Tuesday, April 8, 2014

a post script to Ginny's


Was perusing a newly published magazine and found this letter to the editor~love it on so many levels:  as someone who also migrated here from Seattle sans job/home/connections and for the way the universe, at times, steps in to support a dream.


Three summers ago I moved from the Pacific Northwest to Austin, Texas, in search of a warmer climate. I got what I wished for in spades. By late October the temperatures were still in the upper nineties, and I was unemployed and broke. I had been to interviews all over town and had received polite rejections at all of them.
I was living with a friend from college who worked at a bookstore. One afternoon she and I were doing some grocery shopping — by which I mean she was buying her food for the week, and I was watching her. (She kindly bought me enough ramen noodles to get by.) I was glad just to be out of the apartment, where I’d been stationed in front of a computer all day, obsessively refreshing my in-box in hopes of a job offer.
I was about to tell my friend I had given up and was going home to the Northwest when her cellphone rang. It was a recruiting company looking to speak with me about a job opportunity at a local community theater. (I had given them my friend’s number because I couldn’t afford a phone.) The recruiter wanted me to meet with the hiring manager of the organization in two days. I was elated. Finally things were turning around.
When we got back to the apartment, I had an e-mail from the recruiter containing details for the meeting and some advice: “Make sure to take in a performance at the theater before the interview.”
The cheapest tickets were forty dollars, and I literally didn’t have a penny.

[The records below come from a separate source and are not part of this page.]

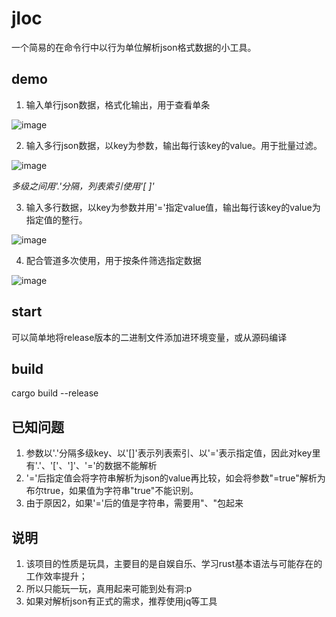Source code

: # jloc

一个简易的在命令行中以行为单位解析json格式数据的小工具。

## demo

1. 输入单行json数据，格式化输出，用于查看单条

![image](https://github.com/Shikai-Jin/jloc/blob/main/readme_gif/1.gif)



2. 输入多行json数据，以key为参数，输出每行该key的value。用于批量过滤。

![image](https://github.com/Shikai-Jin/jloc/blob/main/readme_gif/2.gif)

_多级之间用'.'分隔，列表索引使用'[ ]'_



3. 输入多行数据，以key为参数并用'='指定value值，输出每行该key的value为指定值的整行。

![image](https://github.com/Shikai-Jin/jloc/blob/main/readme_gif/3.gif)



4. 配合管道多次使用，用于按条件筛选指定数据

![image](https://github.com/Shikai-Jin/jloc/blob/main/readme_gif/4.gif)



## start

可以简单地将release版本的二进制文件添加进环境变量，或从源码编译



## build

cargo build --release



## 已知问题

1. 参数以'.'分隔多级key、以'[]'表示列表索引、以'='表示指定值，因此对key里有'.'、'['、']'、'='的数据不能解析
2. '='后指定值会将字符串解析为json的value再比较，如会将参数"=true"解析为布尔true，如果值为字符串"true"不能识别。
3. 由于原因2，如果'='后的值是字符串，需要用\"、\"包起来



## 说明

1. 该项目的性质是玩具，主要目的是自娱自乐、学习rust基本语法与可能存在的工作效率提升；
2. 所以只能玩一玩，真用起来可能到处有洞:p
3. 如果对解析json有正式的需求，推荐使用jq等工具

My roommate couldn’t spot me the cash either; she had spent most of hers on groceries.
Seeing how despondent I was, she offered to take me out to Ginny’s Little Longhorn Saloon. Her favorite local honky-tonk band was playing, and she had enough money left to buy us each a beer.
When we got to the bar, we discovered that it was also bingo night — chicken-shit bingo to be precise. You paid a dollar to buy a number on a giant bingo card. After all the bets were made, they let a chicken run free on the card until it did its business. If it hit your number, you took home the pot.
My roommate bought us each a ticket with her last two bucks. My chest felt as if it would explode when I won: $153 in crumpled cash — the most money I’d had in months. I bought my friend a beer and a greasy cheeseburger, and then I went straight to the theater to catch the production.
I nailed that interview and got the job, all because on a hot, dusty night in the heart of Texas, a chicken had defecated on the number twenty-three.
Rian Kochel
Seattle, Washington

3 comments:

  1. I wonder, since the letter comes from Seattle, if she moved back.
    It still is SO WEIRD a Thing, the animal-poo bingo. Cowpie Bingo was It awhile back. Humans. SO weird.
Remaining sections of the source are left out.